One of the major attractions of arbitration is that parties can, to some degree, choose the arbitral tribunal and have a wide choice of counsel. It may be more desirable to involve arbitrators and counsel with a good knowledge of arbitral practice and the relevant industry sector than specialists in the applicable law alone. In particular, it is easier to explain a claim to an arbitrator who has a realistic view of how JVs work and who is comfortable with accounting principles and damages calculations. Sympathy with the party’s commercial culture may be advantageous, too, because cultural tensions aggravate many disputes, for example, where there are differing views on hierarchies, levels of formality and maintaining written records.

Jurisdiction

A number of jurisdictional difficulties may arise in JV disputes. These include the scope of the arbitration agreement and in particular whether it extends beyond the main contract to ancillary contracts, and to non-signatories such as different companies in a group of companies. Parties should consider making more than one counterparty a party to the JVA, as well as expressly linking different contracts and possibly including arbitration agreements in all of them.

Sometimes a respondent will deny the arbitrability of a dispute. This may happen where contractual claims are linked to statutory claims or local law issues, such as tax and insolvency. Respondent state entities often rely on statutory constraints under local law to evade accountability to their contractual partners.

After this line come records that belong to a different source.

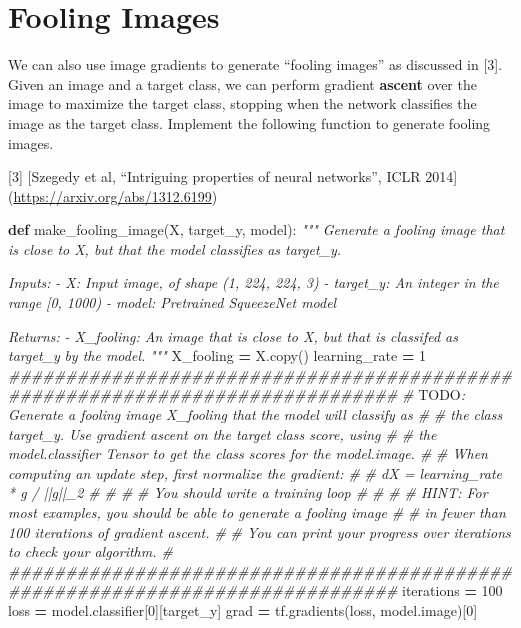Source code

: \documentclass[]{book}
\newenvironment{Shaded}{\begin{snugshade}}{\end{snugshade}}
\newcommand{\KeywordTok}[1]{\textcolor[rgb]{0.13,0.29,0.53}{\textbf{#1}}}
\newcommand{\DecValTok}[1]{\textcolor[rgb]{0.00,0.00,0.81}{#1}}
\newcommand{\CommentTok}[1]{\textcolor[rgb]{0.56,0.35,0.01}{\textit{#1}}}
\newcommand{\OperatorTok}[1]{\textcolor[rgb]{0.81,0.36,0.00}{\textbf{#1}}}
\newcommand{\AlertTok}[1]{\textcolor[rgb]{0.94,0.16,0.16}{#1}}
\newcommand{\NormalTok}[1]{#1}
\theoremstyle{definition}
\theoremstyle{definition}
\theoremstyle{definition}
\theoremstyle{remark}
\begin{document}
\chapter{Fooling Images}\label{fooling-images}

We can also use image gradients to generate ``fooling images'' as
discussed in {[}3{]}. Given an image and a target class, we can perform
gradient \textbf{ascent} over the image to maximize the target class,
stopping when the network classifies the image as the target class.
Implement the following function to generate fooling images.

{[}3{]} {[}Szegedy et al, ``Intriguing properties of neural networks'',
ICLR 2014{]}(\url{https://arxiv.org/abs/1312.6199})

\begin{Shaded}
\begin{Highlighting}[]
\KeywordTok{def}\NormalTok{ make_fooling_image(X, target_y, model):}
    \CommentTok{"""}
\CommentTok{    Generate a fooling image that is close to X, but that the model classifies}
\CommentTok{    as target_y.}

\CommentTok{    Inputs:}
\CommentTok{    - X: Input image, of shape (1, 224, 224, 3)}
\CommentTok{    - target_y: An integer in the range [0, 1000)}
\CommentTok{    - model: Pretrained SqueezeNet model}

\CommentTok{    Returns:}
\CommentTok{    - X_fooling: An image that is close to X, but that is classifed as target_y}
\CommentTok{    by the model.}
\CommentTok{    """}
\NormalTok{    X_fooling }\OperatorTok{=}\NormalTok{ X.copy()}
\NormalTok{    learning_rate }\OperatorTok{=} \DecValTok{1}
    \CommentTok{##############################################################################}
    \CommentTok{# }\AlertTok{TODO}\CommentTok{: Generate a fooling image X_fooling that the model will classify as   #}
    \CommentTok{# the class target_y. Use gradient ascent on the target class score, using   #}
    \CommentTok{# the model.classifier Tensor to get the class scores for the model.image.   #}
    \CommentTok{# When computing an update step, first normalize the gradient:               #}
    \CommentTok{#   dX = learning_rate * g / ||g||_2                                         #}
    \CommentTok{#                                                                            #}
    \CommentTok{# You should write a training loop                                           #}
    \CommentTok{#                                                                            #  }
    \CommentTok{# HINT: For most examples, you should be able to generate a fooling image    #}
    \CommentTok{# in fewer than 100 iterations of gradient ascent.                           #}
    \CommentTok{# You can print your progress over iterations to check your algorithm.       #}
    \CommentTok{##############################################################################}
\NormalTok{    iterations }\OperatorTok{=} \DecValTok{100}
\NormalTok{    loss }\OperatorTok{=}\NormalTok{ model.classifier[}\DecValTok{0}\NormalTok{][target_y]}
\NormalTok{    grad }\OperatorTok{=}\NormalTok{ tf.gradients(loss, model.image)[}\DecValTok{0}\NormalTok{]}
    

\end{Highlighting}
\end{Shaded}
\end{document}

Interim relief or provisional measures

The leading national arbitration statutes and arbitral rules provide that arbitral tribunals can order interim relief or provisional measures. Typically, they confer a broad discretion to do so.[15] Such relief may also be available from national courts. The criteria for granting interim relief vary, but it is usual in international commercial arbitration to do so where an applicant can show urgency, a threat of irreparable or very serious harm (ie, harm that cannot easily be compensated with a payment of damages, such as a loss of good will or serious reputational harm), and a prima facie case on the merits and jurisdiction, and that the measures will not amount to a prejudgment of the case on the merits.[16]

Interim relief may be very important in JV disputes precisely because the fate of a company may well result in a loss that cannot be compensated with monetary damages, especially where the company faces a loss of goodwill or of established client relationships, or there is a risk of confidential materials becoming public. Moreover, a JV partner may be more interested in the safeguarding of the operation of a JV and unblocking of the JV’s accounts in case of a corporate governance dispute, than a declaration of liability and a damages award. Orders may be granted in the following cases:

  • an order to preserve a preexisting state or status quo ante for the duration of the arbitration – where the dispute turns on whether the parties must carry on a business, the order might require the respondent to do so;
  • an injunction preventing the respondent from selling or dissipating assets pending a final decision by the arbitral tribunal as to the parties’ rights over the assets;
  • an order requiring a party to keep certain information confidential; and
  • in exceptional cases, an anti-suit injunction or order requiring a party to stop or refrain from parallel proceedings in local courts.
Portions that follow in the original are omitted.